5 Jul 2022  By Paul Yandall | paul@tourismticker.com | @tourismticker

Polynesian Spa has been hurt by lockdowns and the border closure.

It has been another tough year for Rangatira Investment’s two popular tourism assets, with the cost of travel to New Zealand and China’s absence the major headwinds ahead.

The Wellington-based investor owns 100% of Auckland’s Rainbow’s End and 51% of Rotorua’s Polynesian Spa, with the attraction’s founders, the Lobb family, owning the remaining.

Rangatira said in its annual report for the year to March 2022 released on Friday that both attractions had found lockdowns over the past year difficult, with the valuable Auckland market stuck at home during the Delta outbreak from mid-August to mid-December.

While it did not divulge performance figures for its tourism assets, Rangatira said its net profit saw “mixed results across the portfolio with both Rainbow’s End and Polynesian Spa finding conditions hard through the lockdowns, as borders were largely closed throughout the year”. 

Mark Dossor

The investor hoped to see improvements at the two operations as the borders fully open and the country moves away from lockdowns, “although the tightening economic sentiment may well lead to a more subdued and slower return to historic levels in both international and domestic tourism”.
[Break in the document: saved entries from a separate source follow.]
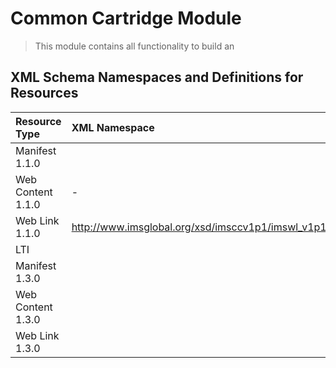 # Common Cartridge Module

> This module contains all functionality to build an

## XML Schema Namespaces and Definitions for Resources

| Resource Type | XML Namespace | XSD Locations |
|:-|:-|:-|
| Manifest 1.1.0 || |
| Web Content 1.1.0 | - | - |
| Web Link 1.1.0 | http://www.imsglobal.org/xsd/imsccv1p1/imswl_v1p1 | <http://www.imsglobal.org/profile/cc/ccv1p1/ccv1p1_imswl_v1p1.xsd> |
| LTI | | |
| Manifest 1.3.0 || |
| Web Content 1.3.0 || |
| Web Link 1.3.0 || |
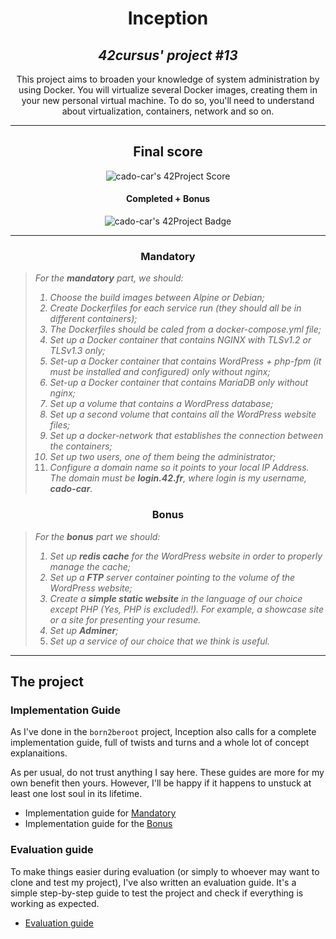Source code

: <h1 align=center>
	<b>Inception</b>
</h1>

<h2 align=center>
	 <i>42cursus' project #13</i>
</h2>

<p align=center>
	This project aims to broaden your knowledge of system administration by using Docker. You will virtualize several Docker images, creating them in your new personal virtual machine. To do so, you'll need to understand about virtualization, containers, network and so on.
</p>

---
<div align=center>
<h2>
	Final score
</h2>
<img src="" alt="cado-car's 42Project Score"/>
<h4>Completed + Bonus</h4>
<img src="" alt="cado-car's 42Project Badge"/>
</div>

---

<h3 align=center>
Mandatory
</h3>

> <i>For the <b>mandatory</b> part, we should:
> 1. Choose the build images between Alpine or Debian;
> 2. Create Dockerfiles for each service run (they should all be in different containers);
> 3. The Dockerfiles should be caled from a docker-compose.yml file;
> 4. Set up a Docker container that contains NGINX with TLSv1.2 or TLSv1.3 only;
> 5. Set-up a Docker container that contains WordPress + php-fpm (it must be installed and configured) only without nginx;
> 6. Set-up a Docker container that contains MariaDB only without nginx;
> 7. Set up a volume that contains a WordPress database;
> 8. Set up a second volume that contains all the WordPress website files;
> 9. Set up a docker-network that establishes the connection between the containers;
> 10. Set up two users, one of them being the administrator;
> 11. Configure a domain name so it points to your local IP Address. The domain must be <b>login.42.fr</b>, where login is my username, <b>cado-car</b>.</i>

<h3 align=center>
Bonus
</h3>

> <i>For the <b>bonus</b> part we should:
> 1. Set up <b>redis cache</b> for the WordPress website in order to properly manage the cache; 
> 2. Set up a <b>FTP</b> server container pointing to the volume of the WordPress website; 
> 3. Create a <b>simple static website</b> in the language of our choice except PHP (Yes, PHP is excluded!). For example, a showcase site or a site for presenting your resume. 
> 4. Set up <b>Adminer</b>; 
> 5. Set up a service of our choice that we think is useful.</i>

---

<h2>
The project
</h2>

### Implementation Guide

As I've done in the `born2beroot` project, Inception also calls for a complete implementation guide, full of twists and turns and a whole lot of concept explanaitions.

As per usual, do not trust anything I say here. These guides are more for my own benefit then yours. However, I'll be happy if it happens to unstuck at least one lost soul in its lifetime.

- Implementation guide for [Mandatory](guides/Mandatory-en.md)
- Implementation guide for the [Bonus](guides/Bonus-en.md)

### Evaluation guide

To make things easier during evaluation (or simply to whoever may want to clone and test my project), I've also written an evaluation guide. It's a simple step-by-step guide to test the project and check if everything is working as expected.

-  [Evaluation guide](guides/Evaluation-en.md)
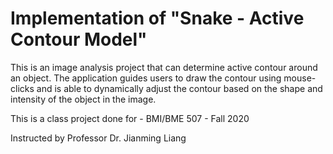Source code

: # Implementation of "Snake - Active Contour Model"

This is an image analysis project that can determine active contour around an object. The application guides users to draw the contour using mouse-clicks and is able to dynamically adjust the contour based on the shape and intensity of the object in the image.

This is a class project done for - BMI/BME 507 - Fall 2020

Instructed by Professor Dr. Jianming Liang
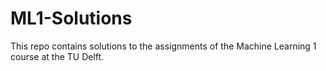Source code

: # ML1-Solutions

This repo contains solutions to the assignments of the Machine Learning 1 course at the TU Delft.  

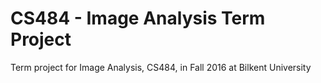 # CS484 - Image Analysis Term Project

Term project for Image Analysis, CS484, in Fall 2016 at Bilkent University
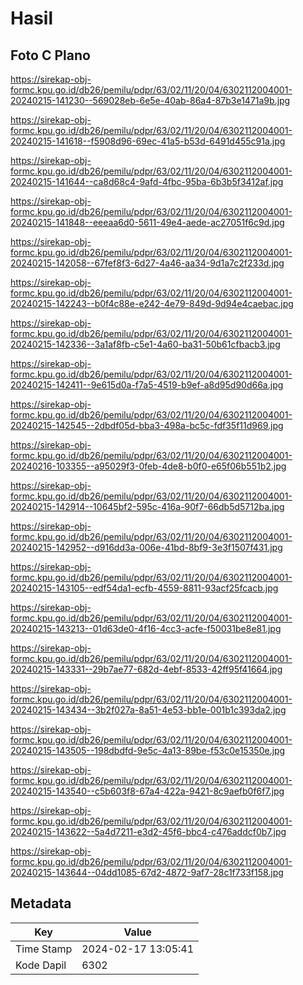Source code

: # Hasil

## Foto C Plano

https://sirekap-obj-formc.kpu.go.id/db26/pemilu/pdpr/63/02/11/20/04/6302112004001-20240215-141230--569028eb-6e5e-40ab-86a4-87b3e1471a9b.jpg

https://sirekap-obj-formc.kpu.go.id/db26/pemilu/pdpr/63/02/11/20/04/6302112004001-20240215-141618--f5908d96-69ec-41a5-b53d-6491d455c91a.jpg

https://sirekap-obj-formc.kpu.go.id/db26/pemilu/pdpr/63/02/11/20/04/6302112004001-20240215-141644--ca8d68c4-9afd-4fbc-95ba-6b3b5f3412af.jpg

https://sirekap-obj-formc.kpu.go.id/db26/pemilu/pdpr/63/02/11/20/04/6302112004001-20240215-141848--eeeaa6d0-5611-49e4-aede-ac27051f6c9d.jpg

https://sirekap-obj-formc.kpu.go.id/db26/pemilu/pdpr/63/02/11/20/04/6302112004001-20240215-142058--67fef8f3-6d27-4a46-aa34-9d1a7c2f233d.jpg

https://sirekap-obj-formc.kpu.go.id/db26/pemilu/pdpr/63/02/11/20/04/6302112004001-20240215-142243--b0f4c88e-e242-4e79-849d-9d94e4caebac.jpg

https://sirekap-obj-formc.kpu.go.id/db26/pemilu/pdpr/63/02/11/20/04/6302112004001-20240215-142336--3a1af8fb-c5e1-4a60-ba31-50b61cfbacb3.jpg

https://sirekap-obj-formc.kpu.go.id/db26/pemilu/pdpr/63/02/11/20/04/6302112004001-20240215-142411--9e615d0a-f7a5-4519-b9ef-a8d95d90d66a.jpg

https://sirekap-obj-formc.kpu.go.id/db26/pemilu/pdpr/63/02/11/20/04/6302112004001-20240215-142545--2dbdf05d-bba3-498a-bc5c-fdf35f11d969.jpg

https://sirekap-obj-formc.kpu.go.id/db26/pemilu/pdpr/63/02/11/20/04/6302112004001-20240216-103355--a95029f3-0feb-4de8-b0f0-e65f06b551b2.jpg

https://sirekap-obj-formc.kpu.go.id/db26/pemilu/pdpr/63/02/11/20/04/6302112004001-20240215-142914--10645bf2-595c-416a-90f7-66db5d5712ba.jpg

https://sirekap-obj-formc.kpu.go.id/db26/pemilu/pdpr/63/02/11/20/04/6302112004001-20240215-142952--d916dd3a-006e-41bd-8bf9-3e3f1507f431.jpg

https://sirekap-obj-formc.kpu.go.id/db26/pemilu/pdpr/63/02/11/20/04/6302112004001-20240215-143105--edf54da1-ecfb-4559-8811-93acf25fcacb.jpg

https://sirekap-obj-formc.kpu.go.id/db26/pemilu/pdpr/63/02/11/20/04/6302112004001-20240215-143213--01d63de0-4f16-4cc3-acfe-f50031be8e81.jpg

https://sirekap-obj-formc.kpu.go.id/db26/pemilu/pdpr/63/02/11/20/04/6302112004001-20240215-143331--29b7ae77-682d-4ebf-8533-42ff95f41664.jpg

https://sirekap-obj-formc.kpu.go.id/db26/pemilu/pdpr/63/02/11/20/04/6302112004001-20240215-143434--3b2f027a-8a51-4e53-bb1e-001b1c393da2.jpg

https://sirekap-obj-formc.kpu.go.id/db26/pemilu/pdpr/63/02/11/20/04/6302112004001-20240215-143505--198dbdfd-9e5c-4a13-89be-f53c0e15350e.jpg

https://sirekap-obj-formc.kpu.go.id/db26/pemilu/pdpr/63/02/11/20/04/6302112004001-20240215-143540--c5b603f8-67a4-422a-9421-8c9aefb0f6f7.jpg

https://sirekap-obj-formc.kpu.go.id/db26/pemilu/pdpr/63/02/11/20/04/6302112004001-20240215-143622--5a4d7211-e3d2-45f6-bbc4-c476addcf0b7.jpg

https://sirekap-obj-formc.kpu.go.id/db26/pemilu/pdpr/63/02/11/20/04/6302112004001-20240215-143644--04dd1085-67d2-4872-9af7-28c1f733f158.jpg


## Metadata

| Key        | Value               |
| ---------- | ------------------- |
| Time Stamp | 2024-02-17 13:05:41 |
| Kode Dapil | 6302                |



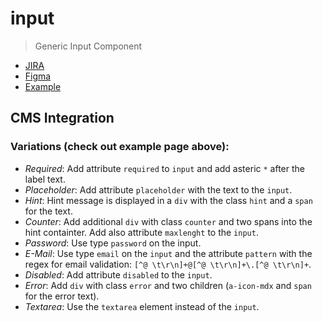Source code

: # input

> Generic Input Component

- [JIRA](https://jira.migros.net/browse/MIDUWEB-648)
- [Figma](https://www.figma.com/file/PZlfqoBJ4RnR4rjpj38xai/Design-System-Core-%7C%C2%A0Klubschule-Master?type=design&node-id=108-4915&mode=design&t=QcKP4dkU2ckPBYSI-0)
- [Example](../../pages/Input.html)

## CMS Integration

### Variations (check out example page above):
- *Required*: Add attribute `required` to `input` and add asteric `*` after the label text.
- *Placeholder*: Add attribute `placeholder` with the text to the `input`.
- *Hint*: Hint message is displayed in a `div` with the class `hint` and a `span` for the text.
- *Counter*: Add additional `div` with class `counter` and two spans into the hint containter. Add also attribute `maxlenght` to the `input`.
- *Password*: Use type `password` on the input.
- *E-Mail*: Use type `email` on the `input` and the attribute `pattern` with the regex for email validation: `[^@ \t\r\n]+@[^@ \t\r\n]+\.[^@ \t\r\n]+`.
- *Disabled*: Add attribute `disabled` to the `input`.
- *Error*: Add `div` with class `error` and two children (`a-icon-mdx` and `span` for the error text).
- *Textarea*: Use the `textarea` element instead of the `input`.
Rangatira chief executive Mark Dossor told the Ticker it was difficult to say when the tourism industry would return to pre-Covid levels of activity.
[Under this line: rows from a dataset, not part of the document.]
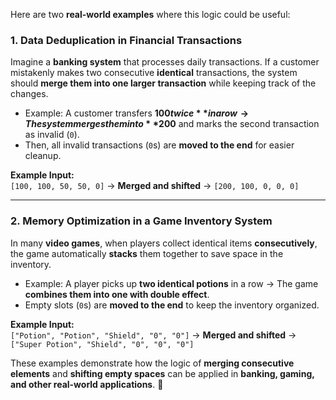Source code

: Here are two **real-world examples** where this logic could be useful:

### **1. Data Deduplication in Financial Transactions**  
Imagine a **banking system** that processes daily transactions. If a customer mistakenly makes two consecutive **identical** transactions, the system should **merge them into one larger transaction** while keeping track of the changes.

- Example: A customer transfers **$100 twice** in a row → The system merges them into **$200** and marks the second transaction as invalid (`0`).
- Then, all invalid transactions (`0`s) are **moved to the end** for easier cleanup.

**Example Input:**  
`[100, 100, 50, 50, 0]` → **Merged and shifted** → `[200, 100, 0, 0, 0]`  

---

### **2. Memory Optimization in a Game Inventory System**  
In many **video games**, when players collect identical items **consecutively**, the game automatically **stacks** them together to save space in the inventory.

- Example: A player picks up **two identical potions** in a row → The game **combines them into one with double effect**.
- Empty slots (`0`s) are **moved to the end** to keep the inventory organized.

**Example Input:**  
`["Potion", "Potion", "Shield", "0", "0"]` → **Merged and shifted** → `["Super Potion", "Shield", "0", "0", "0"]`

These examples demonstrate how the logic of **merging consecutive elements** and **shifting empty spaces** can be applied in **banking, gaming, and other real-world applications**. 🚀
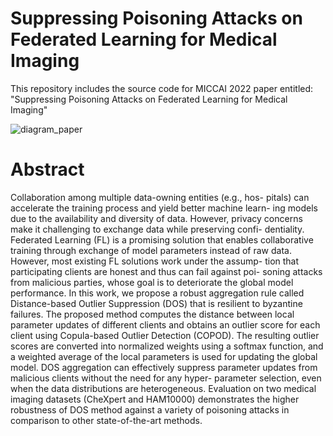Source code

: # Suppressing Poisoning Attacks on Federated Learning for Medical Imaging
This repository includes the source code for MICCAI 2022 paper entitled: "Suppressing Poisoning Attacks on Federated Learning for Medical Imaging"


![diagram_paper](https://user-images.githubusercontent.com/50732592/175290166-63212932-10d3-4d8b-815a-0d35ea8c3078.png)

# Abstract 
Collaboration among multiple data-owning entities (e.g., hos-
pitals) can accelerate the training process and yield better machine learn-
ing models due to the availability and diversity of data. However, privacy
concerns make it challenging to exchange data while preserving confi-
dentiality. Federated Learning (FL) is a promising solution that enables
collaborative training through exchange of model parameters instead of
raw data. However, most existing FL solutions work under the assump-
tion that participating clients are honest and thus can fail against poi-
soning attacks from malicious parties, whose goal is to deteriorate the
global model performance. In this work, we propose a robust aggregation
rule called Distance-based Outlier Suppression (DOS) that is resilient to
byzantine failures. The proposed method computes the distance between
local parameter updates of different clients and obtains an outlier score
for each client using Copula-based Outlier Detection (COPOD). The
resulting outlier scores are converted into normalized weights using a
softmax function, and a weighted average of the local parameters is used
for updating the global model. DOS aggregation can effectively suppress
parameter updates from malicious clients without the need for any hyper-
parameter selection, even when the data distributions are heterogeneous.
Evaluation on two medical imaging datasets (CheXpert and HAM10000)
demonstrates the higher robustness of DOS method against a variety of
poisoning attacks in comparison to other state-of-the-art methods.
“My observation is that it’s going to come back in the next 24 to 36 months but maybe not to the level it was in 2019 – something less than that,” he said.

“The headwinds though that people face, with New Zealand in particular, are higher costs of travel and also the biggest trigger really is when China opens. Certainly for Polynesian Spa, that was 30% of their trade, and I’m sure that’s the case for a lot of tourism operators.
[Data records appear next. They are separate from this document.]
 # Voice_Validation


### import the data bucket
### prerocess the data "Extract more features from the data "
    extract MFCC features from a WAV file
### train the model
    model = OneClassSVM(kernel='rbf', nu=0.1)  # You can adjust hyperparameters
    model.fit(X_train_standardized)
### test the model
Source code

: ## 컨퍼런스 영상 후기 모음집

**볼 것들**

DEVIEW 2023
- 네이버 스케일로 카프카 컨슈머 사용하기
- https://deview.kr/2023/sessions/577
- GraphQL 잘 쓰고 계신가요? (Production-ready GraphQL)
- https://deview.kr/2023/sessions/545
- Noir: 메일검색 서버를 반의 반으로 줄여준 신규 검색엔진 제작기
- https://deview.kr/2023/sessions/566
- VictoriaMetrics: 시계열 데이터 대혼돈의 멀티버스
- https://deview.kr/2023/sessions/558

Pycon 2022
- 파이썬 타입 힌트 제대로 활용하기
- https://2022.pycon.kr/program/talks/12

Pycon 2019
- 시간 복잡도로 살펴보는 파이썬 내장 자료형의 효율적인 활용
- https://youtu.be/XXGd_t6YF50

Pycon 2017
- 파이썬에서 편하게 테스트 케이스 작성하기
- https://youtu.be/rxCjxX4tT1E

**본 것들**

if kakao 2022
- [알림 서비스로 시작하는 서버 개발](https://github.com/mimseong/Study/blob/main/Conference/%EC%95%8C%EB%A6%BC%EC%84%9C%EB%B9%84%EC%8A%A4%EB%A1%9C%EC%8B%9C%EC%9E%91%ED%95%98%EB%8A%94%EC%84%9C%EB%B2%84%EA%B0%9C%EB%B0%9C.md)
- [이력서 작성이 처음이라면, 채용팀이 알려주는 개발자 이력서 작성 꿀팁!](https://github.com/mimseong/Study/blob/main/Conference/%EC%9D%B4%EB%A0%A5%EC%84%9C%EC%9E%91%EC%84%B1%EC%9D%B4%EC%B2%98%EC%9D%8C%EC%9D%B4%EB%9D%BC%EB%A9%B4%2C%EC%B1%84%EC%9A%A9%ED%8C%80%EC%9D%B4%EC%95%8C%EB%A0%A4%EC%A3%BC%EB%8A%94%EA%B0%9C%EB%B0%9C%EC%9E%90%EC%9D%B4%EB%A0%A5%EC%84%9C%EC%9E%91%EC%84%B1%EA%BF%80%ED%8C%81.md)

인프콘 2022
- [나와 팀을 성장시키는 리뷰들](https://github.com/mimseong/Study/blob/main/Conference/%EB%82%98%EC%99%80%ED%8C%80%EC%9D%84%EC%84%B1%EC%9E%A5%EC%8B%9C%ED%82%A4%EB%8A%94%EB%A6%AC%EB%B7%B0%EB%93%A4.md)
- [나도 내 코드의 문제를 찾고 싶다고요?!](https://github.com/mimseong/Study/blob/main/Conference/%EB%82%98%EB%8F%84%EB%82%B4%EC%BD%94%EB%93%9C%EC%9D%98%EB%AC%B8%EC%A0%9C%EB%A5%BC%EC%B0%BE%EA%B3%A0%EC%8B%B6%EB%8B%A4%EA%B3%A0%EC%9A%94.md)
“So, the biggest uncertainties are when it all comes back to normal around flight costs and China. In the meantime, how much people can afford what they used to do, given higher interest rates and inflation.”

On the operations side, staffing and cost inflation were ongoing challenges with the latter putting pressure on prices.

“Tourism gate prices cannot be immune from inflation. Wage costs are going up 10% which is one of the highest costs,” Dossor said.

“At Polynesian Spa we’ve held [ticket prices] reasonably but we’ve probably changed the product mix to make sure the whole facility is being utilised while maintaining the average [ticket price] the same, if not slightly higher.”

The two attractions had seen significant development during the pandemic with investment ongoing. Both received $500,000 from the government’s Strategic Tourism Assets Protection Programme.

“We have used this period to do a lot more R&D and onsite improvements, particularly at Rainbow’s End,” Dossor said.

“When you’ve got fewer customers on-site it’s easier to do that, and as a result, both products have been dramatically improved. It’s really good to see.”

Rangatira was now raising up to $50m to help drive growth. So, will it be looking for tourism assets in the recovery?

“We’ve taken a really decent look at tourism and I think it would be a pretty good sector if you can get the right assets and you’ve got a longterm view,” Dossor said.

“I think New Zealand is always going to be on people’s list of countries to come to and that’s only been enhanced through the last two or three years. So, I’m sure it will continue to be a big export revenue earner for New Zealand in the future.”

Polynesian Spa marks its 50th year in 2022, with Rangatira investing $42,000 in 1972 to partner with the Lobb family and launch one of New Zealand’s first commercial geothermal spa facilities.